On or about April 9, 2002, Defendant B entered into an agreement with third-party plaintiff to which it agreed to provide certain work, labor, materials and services in connection with the project. Thereafter, on or about November 4, 2002, Defendant B entered into a subcontract with the plaintiff’s employer.

On the date of the accident, plaintiff was employed as a journeyman by Co-Defendant B. The employer, Co-defendant B was hired by Defendant B to erect the columns and walls of a parking garage. The Plaintiff’s job duties included helping erect the stone columns; putting said stone on a wall utilizing a crane; attaching bolts and clips to secure the above, and then finally welding the clips.

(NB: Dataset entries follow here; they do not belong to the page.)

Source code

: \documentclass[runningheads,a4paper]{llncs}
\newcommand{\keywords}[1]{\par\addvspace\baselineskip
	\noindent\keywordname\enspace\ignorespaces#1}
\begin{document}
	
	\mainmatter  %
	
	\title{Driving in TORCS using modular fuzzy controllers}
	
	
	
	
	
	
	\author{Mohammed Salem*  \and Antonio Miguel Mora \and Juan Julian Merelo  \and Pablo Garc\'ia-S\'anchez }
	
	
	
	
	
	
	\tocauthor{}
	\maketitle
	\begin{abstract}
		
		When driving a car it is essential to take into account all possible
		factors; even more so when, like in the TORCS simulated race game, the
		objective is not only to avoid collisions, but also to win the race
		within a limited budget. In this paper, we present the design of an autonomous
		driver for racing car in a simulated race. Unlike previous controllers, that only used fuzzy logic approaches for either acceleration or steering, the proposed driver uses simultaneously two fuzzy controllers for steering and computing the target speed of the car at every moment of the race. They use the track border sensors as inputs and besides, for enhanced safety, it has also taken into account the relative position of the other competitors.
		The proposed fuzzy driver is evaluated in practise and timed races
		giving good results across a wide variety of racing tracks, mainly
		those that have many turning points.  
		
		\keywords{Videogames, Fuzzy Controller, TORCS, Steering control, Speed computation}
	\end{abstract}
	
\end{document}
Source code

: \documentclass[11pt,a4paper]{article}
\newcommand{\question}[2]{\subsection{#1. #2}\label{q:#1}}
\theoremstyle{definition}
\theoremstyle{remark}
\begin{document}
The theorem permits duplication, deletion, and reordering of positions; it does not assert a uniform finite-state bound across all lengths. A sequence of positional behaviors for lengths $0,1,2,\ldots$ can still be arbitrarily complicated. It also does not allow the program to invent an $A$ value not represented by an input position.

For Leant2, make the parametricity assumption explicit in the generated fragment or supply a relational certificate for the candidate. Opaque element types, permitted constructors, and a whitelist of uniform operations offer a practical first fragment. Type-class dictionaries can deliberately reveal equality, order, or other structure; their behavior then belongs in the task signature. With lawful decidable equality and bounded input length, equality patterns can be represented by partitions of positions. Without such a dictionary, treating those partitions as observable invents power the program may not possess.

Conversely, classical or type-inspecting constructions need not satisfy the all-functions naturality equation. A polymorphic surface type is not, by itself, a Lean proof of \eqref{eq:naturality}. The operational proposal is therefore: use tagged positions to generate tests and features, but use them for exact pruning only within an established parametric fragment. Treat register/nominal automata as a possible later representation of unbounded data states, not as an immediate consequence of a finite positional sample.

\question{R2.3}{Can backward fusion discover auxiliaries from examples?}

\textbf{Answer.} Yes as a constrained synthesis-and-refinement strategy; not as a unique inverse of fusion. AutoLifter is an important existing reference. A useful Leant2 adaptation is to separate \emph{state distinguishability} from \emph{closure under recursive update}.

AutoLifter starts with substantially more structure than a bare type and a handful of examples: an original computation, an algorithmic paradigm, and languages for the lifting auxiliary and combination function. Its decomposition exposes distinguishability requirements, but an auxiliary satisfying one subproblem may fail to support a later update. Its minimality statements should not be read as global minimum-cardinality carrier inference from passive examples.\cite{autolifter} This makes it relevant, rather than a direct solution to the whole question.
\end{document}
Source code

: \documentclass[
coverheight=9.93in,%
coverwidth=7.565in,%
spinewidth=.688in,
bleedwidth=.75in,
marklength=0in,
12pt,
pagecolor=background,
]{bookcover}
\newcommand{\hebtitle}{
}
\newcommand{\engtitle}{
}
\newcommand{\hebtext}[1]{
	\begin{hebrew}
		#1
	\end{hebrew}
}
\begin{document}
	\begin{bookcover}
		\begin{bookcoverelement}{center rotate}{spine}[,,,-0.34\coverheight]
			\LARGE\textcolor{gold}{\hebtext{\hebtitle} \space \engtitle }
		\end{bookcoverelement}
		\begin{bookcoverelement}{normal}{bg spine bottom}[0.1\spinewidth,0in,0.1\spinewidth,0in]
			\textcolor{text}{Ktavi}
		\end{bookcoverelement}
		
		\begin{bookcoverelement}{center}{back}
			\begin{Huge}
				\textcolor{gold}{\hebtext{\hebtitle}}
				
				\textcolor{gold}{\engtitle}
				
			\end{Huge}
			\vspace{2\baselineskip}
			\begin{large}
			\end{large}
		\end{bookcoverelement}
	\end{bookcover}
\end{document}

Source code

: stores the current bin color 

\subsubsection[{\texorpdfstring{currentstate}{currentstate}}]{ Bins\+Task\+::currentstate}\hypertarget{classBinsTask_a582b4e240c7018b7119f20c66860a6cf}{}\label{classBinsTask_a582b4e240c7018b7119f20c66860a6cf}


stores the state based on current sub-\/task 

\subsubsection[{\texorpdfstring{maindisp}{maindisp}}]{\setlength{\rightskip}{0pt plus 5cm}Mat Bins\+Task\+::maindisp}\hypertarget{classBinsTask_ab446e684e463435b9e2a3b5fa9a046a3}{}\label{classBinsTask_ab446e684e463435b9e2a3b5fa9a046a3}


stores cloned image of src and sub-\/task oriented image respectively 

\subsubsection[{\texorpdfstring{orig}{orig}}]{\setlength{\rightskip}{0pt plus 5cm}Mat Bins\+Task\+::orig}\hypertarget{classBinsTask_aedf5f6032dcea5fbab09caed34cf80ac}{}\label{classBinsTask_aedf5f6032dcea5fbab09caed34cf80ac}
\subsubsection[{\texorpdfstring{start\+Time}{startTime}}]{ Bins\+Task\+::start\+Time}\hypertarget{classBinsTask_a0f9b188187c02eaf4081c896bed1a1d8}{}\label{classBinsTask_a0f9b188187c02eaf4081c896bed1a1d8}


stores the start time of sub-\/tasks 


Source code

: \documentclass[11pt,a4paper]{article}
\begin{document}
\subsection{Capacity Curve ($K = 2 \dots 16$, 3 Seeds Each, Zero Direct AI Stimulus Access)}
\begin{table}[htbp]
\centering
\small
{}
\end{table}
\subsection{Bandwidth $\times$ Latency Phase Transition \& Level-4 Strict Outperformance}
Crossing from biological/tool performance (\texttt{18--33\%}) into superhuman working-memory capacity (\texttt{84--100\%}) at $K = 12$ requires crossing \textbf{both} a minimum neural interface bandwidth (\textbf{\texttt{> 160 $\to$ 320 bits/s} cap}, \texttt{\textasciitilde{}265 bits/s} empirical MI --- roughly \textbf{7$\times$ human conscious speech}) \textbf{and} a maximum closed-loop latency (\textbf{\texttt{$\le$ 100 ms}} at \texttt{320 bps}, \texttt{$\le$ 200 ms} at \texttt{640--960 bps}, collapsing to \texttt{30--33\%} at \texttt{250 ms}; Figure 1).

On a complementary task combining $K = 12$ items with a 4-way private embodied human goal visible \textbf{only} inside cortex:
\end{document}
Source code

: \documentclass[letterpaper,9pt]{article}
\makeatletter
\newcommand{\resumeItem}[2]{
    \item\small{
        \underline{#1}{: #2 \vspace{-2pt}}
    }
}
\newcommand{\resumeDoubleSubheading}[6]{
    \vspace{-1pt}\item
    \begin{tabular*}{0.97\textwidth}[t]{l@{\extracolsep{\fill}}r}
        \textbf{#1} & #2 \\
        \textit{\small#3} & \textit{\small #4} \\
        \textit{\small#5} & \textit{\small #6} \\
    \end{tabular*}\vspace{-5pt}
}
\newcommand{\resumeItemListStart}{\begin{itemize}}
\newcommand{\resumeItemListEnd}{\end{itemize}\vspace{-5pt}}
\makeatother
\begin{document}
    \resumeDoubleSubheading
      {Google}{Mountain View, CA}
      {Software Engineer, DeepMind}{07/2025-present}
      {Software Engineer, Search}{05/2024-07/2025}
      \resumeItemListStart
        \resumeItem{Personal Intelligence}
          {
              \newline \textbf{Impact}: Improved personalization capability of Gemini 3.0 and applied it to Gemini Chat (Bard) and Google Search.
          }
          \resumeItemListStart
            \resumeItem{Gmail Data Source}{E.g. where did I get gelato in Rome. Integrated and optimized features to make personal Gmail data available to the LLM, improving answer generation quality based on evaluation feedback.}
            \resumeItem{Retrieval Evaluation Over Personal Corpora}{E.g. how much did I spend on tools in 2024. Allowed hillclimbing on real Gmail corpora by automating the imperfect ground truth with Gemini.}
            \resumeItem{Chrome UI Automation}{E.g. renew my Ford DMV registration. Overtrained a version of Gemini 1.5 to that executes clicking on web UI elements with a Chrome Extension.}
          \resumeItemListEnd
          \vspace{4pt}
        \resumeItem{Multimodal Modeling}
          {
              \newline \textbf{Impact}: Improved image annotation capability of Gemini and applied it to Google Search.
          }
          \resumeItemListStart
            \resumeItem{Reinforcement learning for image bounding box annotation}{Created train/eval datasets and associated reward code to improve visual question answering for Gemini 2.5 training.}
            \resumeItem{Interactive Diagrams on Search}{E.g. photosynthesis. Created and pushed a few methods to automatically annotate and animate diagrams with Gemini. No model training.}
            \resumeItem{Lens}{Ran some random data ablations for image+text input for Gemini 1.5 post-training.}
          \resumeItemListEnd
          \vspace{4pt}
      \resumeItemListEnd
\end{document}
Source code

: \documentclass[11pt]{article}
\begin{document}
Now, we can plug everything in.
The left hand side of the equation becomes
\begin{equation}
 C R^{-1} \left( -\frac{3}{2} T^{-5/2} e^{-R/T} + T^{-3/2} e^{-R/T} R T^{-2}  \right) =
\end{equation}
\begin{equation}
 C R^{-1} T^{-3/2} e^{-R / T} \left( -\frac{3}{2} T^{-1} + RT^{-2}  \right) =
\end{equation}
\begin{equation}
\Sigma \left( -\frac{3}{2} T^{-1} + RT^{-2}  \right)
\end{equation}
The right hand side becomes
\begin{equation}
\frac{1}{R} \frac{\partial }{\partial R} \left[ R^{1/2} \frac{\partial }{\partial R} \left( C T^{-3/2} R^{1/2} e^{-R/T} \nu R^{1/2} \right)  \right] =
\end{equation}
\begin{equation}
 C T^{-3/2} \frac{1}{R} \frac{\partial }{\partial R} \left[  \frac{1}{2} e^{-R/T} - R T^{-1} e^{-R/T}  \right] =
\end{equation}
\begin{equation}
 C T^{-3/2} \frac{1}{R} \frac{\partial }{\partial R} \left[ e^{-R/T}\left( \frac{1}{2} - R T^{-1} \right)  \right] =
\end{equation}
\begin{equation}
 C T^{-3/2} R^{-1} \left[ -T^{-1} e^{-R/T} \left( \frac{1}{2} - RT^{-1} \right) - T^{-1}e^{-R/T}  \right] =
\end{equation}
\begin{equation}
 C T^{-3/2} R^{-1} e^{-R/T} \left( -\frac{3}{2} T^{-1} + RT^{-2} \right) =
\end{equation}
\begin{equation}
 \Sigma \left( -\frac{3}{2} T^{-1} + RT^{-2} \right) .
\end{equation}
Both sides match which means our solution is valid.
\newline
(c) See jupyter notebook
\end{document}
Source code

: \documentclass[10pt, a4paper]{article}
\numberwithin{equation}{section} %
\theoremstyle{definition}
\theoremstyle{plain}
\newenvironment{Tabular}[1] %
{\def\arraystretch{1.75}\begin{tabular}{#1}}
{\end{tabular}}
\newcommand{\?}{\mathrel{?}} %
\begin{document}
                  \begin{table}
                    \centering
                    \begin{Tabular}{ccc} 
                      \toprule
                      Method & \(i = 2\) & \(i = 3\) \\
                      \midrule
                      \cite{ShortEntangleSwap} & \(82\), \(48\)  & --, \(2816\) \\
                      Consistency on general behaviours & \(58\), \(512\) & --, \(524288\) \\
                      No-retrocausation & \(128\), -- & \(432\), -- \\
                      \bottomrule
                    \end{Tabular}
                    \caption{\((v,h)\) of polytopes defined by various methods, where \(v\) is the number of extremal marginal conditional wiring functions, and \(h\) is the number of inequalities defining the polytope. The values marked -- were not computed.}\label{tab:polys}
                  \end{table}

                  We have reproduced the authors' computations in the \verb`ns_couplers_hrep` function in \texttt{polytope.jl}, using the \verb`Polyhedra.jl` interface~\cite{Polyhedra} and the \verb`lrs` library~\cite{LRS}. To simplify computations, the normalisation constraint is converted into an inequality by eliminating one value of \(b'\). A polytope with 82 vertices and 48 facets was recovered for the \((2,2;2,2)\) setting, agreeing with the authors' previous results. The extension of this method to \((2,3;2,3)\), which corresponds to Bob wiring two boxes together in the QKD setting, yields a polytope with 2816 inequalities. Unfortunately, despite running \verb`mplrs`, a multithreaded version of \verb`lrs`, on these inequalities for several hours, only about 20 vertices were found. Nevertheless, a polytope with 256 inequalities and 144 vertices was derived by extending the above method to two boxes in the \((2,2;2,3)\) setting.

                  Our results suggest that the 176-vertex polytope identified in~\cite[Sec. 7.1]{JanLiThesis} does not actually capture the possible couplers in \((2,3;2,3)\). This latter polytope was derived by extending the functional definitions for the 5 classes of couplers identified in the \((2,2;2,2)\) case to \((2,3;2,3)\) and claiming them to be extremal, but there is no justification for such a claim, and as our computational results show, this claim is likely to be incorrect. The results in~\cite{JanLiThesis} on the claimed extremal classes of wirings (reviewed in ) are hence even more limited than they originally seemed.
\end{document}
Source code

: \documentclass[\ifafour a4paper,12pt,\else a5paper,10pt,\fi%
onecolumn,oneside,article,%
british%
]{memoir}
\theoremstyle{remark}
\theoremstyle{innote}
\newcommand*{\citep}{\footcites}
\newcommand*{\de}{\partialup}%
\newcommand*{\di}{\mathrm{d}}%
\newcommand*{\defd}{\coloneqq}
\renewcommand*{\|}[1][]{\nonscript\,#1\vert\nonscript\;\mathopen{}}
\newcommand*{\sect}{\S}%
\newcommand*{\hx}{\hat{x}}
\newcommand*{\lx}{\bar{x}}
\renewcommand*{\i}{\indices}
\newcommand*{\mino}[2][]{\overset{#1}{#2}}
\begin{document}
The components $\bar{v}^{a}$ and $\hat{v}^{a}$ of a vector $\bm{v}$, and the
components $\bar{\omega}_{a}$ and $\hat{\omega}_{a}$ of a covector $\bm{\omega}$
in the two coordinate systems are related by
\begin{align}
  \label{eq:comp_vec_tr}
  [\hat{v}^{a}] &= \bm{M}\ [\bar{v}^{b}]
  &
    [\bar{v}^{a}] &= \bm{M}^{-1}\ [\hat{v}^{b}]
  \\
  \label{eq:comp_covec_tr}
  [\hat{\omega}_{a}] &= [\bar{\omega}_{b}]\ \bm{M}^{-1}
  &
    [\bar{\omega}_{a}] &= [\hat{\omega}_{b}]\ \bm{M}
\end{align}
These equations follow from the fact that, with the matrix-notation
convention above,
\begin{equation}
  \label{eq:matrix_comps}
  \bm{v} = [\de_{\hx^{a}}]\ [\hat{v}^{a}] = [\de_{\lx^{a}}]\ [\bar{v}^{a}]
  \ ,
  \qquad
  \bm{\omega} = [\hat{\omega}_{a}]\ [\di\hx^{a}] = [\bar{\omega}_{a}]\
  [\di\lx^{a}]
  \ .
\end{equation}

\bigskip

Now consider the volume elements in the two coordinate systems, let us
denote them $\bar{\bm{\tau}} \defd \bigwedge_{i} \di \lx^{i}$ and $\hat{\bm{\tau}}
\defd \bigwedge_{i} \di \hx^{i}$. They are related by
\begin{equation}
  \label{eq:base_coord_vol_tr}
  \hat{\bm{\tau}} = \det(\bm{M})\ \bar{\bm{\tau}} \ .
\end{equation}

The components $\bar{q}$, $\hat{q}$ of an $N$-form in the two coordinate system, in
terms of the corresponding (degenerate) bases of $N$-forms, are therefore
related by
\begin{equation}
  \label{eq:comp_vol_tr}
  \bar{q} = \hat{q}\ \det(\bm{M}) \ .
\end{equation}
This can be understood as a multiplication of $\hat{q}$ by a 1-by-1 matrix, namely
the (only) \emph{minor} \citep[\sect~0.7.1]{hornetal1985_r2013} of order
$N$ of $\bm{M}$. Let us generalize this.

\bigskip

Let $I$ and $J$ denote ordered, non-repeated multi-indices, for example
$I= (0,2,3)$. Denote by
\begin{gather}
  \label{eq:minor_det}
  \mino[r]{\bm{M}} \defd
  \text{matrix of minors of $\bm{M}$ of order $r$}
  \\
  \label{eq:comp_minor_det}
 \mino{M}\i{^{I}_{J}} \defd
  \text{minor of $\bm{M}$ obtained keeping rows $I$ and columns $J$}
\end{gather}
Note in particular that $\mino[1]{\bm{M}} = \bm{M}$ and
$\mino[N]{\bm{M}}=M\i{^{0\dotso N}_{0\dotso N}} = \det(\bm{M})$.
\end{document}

The Plaintiff has a foreman and an immediate supervisor. On the date of the accident, the plaintiff was welding just below the roof level. While he was in the process of welding a clip into place he stopped welding and proceeded to go two floors below in order to make adjustments on a large generator which controlled the welding. In order to do this, plaintiff had to walk down a wooden stair case. While descending the wooden stairway leading from the top floor to the floor below, plaintiff’s right trouser leg pants was caught on a protruding nail on the right stairway post. This prevented his right foot from reaching the first tread causing plaintiff to injure himself by falling head over heels down the stairway and its immediate landing to the bottom of the stairs. He noticed the nail, after the accident and pointed it out to his immediate supervisor, who went up and hammered the said nail in.